*Task:* Scan the records for the word "indicadores". Return each line where it is found.

*Supplied material:*
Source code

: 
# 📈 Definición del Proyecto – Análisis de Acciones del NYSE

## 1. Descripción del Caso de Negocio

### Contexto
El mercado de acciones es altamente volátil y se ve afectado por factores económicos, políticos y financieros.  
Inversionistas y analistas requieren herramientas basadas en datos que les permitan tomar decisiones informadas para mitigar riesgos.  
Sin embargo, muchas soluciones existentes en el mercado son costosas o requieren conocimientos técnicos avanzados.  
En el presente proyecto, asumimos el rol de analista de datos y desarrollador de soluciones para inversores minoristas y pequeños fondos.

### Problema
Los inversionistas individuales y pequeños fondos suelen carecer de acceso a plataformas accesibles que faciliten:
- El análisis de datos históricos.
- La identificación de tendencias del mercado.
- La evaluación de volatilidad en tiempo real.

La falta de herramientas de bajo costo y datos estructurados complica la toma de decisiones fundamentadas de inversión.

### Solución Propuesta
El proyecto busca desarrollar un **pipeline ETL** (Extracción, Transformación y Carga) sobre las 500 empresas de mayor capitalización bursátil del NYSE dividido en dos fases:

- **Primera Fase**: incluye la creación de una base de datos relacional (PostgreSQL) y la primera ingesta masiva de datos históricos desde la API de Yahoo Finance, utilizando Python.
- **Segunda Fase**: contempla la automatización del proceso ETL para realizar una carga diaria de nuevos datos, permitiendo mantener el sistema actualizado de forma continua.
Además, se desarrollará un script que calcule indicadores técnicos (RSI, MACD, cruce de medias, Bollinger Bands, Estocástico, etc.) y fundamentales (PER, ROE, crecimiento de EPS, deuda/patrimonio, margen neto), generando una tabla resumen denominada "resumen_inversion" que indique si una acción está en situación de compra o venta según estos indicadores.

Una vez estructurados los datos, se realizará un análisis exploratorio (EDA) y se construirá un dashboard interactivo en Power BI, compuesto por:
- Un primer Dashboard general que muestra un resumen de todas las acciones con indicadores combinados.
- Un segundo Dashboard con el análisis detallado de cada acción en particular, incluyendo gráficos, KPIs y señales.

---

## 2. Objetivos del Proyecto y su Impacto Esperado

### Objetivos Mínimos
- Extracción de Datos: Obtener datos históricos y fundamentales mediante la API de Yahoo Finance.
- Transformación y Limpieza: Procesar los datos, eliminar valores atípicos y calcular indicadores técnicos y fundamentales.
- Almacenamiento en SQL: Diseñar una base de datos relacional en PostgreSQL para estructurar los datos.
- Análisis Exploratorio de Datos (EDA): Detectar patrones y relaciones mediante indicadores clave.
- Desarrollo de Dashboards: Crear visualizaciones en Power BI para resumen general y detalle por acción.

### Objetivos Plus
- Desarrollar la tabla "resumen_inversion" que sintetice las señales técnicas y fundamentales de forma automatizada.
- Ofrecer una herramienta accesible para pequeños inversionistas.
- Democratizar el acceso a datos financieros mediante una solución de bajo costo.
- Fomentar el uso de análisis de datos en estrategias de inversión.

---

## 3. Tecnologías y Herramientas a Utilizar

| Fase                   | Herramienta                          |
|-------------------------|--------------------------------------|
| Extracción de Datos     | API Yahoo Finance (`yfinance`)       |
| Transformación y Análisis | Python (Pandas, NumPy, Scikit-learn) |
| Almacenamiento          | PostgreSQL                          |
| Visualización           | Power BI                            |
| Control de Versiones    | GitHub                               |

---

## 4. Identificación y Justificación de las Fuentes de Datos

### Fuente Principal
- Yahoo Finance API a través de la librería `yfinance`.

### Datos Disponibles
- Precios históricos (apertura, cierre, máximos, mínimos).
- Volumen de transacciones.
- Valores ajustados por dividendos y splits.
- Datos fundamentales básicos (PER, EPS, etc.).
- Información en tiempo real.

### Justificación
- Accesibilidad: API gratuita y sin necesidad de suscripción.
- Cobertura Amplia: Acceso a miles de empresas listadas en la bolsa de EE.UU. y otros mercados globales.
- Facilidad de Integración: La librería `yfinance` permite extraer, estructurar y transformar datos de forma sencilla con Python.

*Exercise output:*
Además, se desarrollará un script que calcule indicadores técnicos (RSI, MACD, cruce de medias, Bollinger Bands, Estocástico, etc.) y fundamentales (PER, ROE, crecimiento de EPS, deuda/patrimonio, margen neto), generando una tabla resumen denominada "resumen_inversion" que indique si una acción está en situación de compra o venta según estos indicadores.
- Un primer Dashboard general que muestra un resumen de todas las acciones con indicadores combinados.
- Transformación y Limpieza: Procesar los datos, eliminar valores atípicos y calcular indicadores técnicos y fundamentales.
- Análisis Exploratorio de Datos (EDA): Detectar patrones y relaciones mediante indicadores clave.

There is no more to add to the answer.